Word of the under-the-radar cake supply has spread. Now every month, Spence delivers a baker's dozen worth of cakes to dinner partiers, office workers and fellow restaurant types.
"I think it's a nice feeling to be part of something," Spence says. "Even if it's just cake."
Good cake, she fails to mention. So good, in fact, Bite Club almost killed somebody.

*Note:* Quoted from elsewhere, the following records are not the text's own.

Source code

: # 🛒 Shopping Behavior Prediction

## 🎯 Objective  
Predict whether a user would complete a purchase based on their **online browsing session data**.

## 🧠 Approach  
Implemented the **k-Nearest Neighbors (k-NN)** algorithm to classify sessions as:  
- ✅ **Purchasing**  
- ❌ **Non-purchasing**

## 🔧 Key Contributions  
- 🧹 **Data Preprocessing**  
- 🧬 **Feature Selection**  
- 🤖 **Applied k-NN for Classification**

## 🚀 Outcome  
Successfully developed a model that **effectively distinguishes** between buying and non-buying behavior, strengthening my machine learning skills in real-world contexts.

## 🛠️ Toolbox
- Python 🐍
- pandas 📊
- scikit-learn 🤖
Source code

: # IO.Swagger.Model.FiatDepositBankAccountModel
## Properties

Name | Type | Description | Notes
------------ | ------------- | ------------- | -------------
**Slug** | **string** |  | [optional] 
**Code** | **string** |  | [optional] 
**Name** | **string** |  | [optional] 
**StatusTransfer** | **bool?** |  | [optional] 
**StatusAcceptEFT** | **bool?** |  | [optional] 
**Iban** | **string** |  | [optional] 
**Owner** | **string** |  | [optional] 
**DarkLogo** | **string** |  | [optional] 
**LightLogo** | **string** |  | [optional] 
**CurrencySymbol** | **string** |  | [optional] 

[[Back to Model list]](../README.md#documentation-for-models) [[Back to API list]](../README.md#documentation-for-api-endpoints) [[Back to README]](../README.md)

Spence isn't the only pastry maven to capture the sugary spotlight. In June, Melissa McKinney, Bluehour's former sweets genius, opened Criollo Bakery in Portland's chichi-lite Beaumont district. Unlike Spence's underground cake walk, McKinney's new bake space, with its cool stone floors and rust walls, is a showroom--for the Jaguars and Maseratis of the pastry world. Sexy lush models like the lemon-lacquered Baby Extreme Lemon Teacake ($1.50), glossy fruit tarts and crumbly Apple "Rugelach" Dumplings ($3.25) are parked front and center in lit cases.
In fact, you can't even buy coffee in this bakery, though it does offer a lovely, light lunch menu in the afternoon. So on a recent morning visit, we headed through Criollo's French doors to the Java Man Coffee outlet next door to feed our other favorite addiction. After all, for this junkie, caffeine and sugar are the ultimate speedball.